Saved data entries →
*** Begin section ***

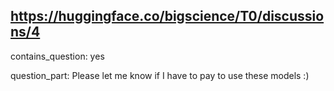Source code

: ## https://huggingface.co/bigscience/T0/discussions/4

contains_question: yes

question_part: Please let me know if I have to pay to use these models :)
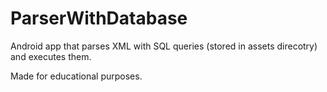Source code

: # ParserWithDatabase

Android app that parses XML with SQL queries (stored in assets direcotry) and executes them. 

Made for educational purposes.
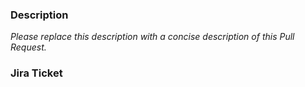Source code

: ### Description 

_Please replace this description with a concise description of this Pull Request._

### Jira Ticket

*** End section ***

Exercise description →
A faithful, complete copy of the records above is required, one that contains no pictures.

Exercise output →
Source code

: ## https://huggingface.co/bigscience/T0/discussions/4

contains_question: yes

question_part: Please let me know if I have to pay to use these models :)
Source code

: # ParserWithDatabase

Android app that parses XML with SQL queries (stored in assets direcotry) and executes them. 

Made for educational purposes.
Source code

: ### Description 

_Please replace this description with a concise description of this Pull Request._

### Jira Ticket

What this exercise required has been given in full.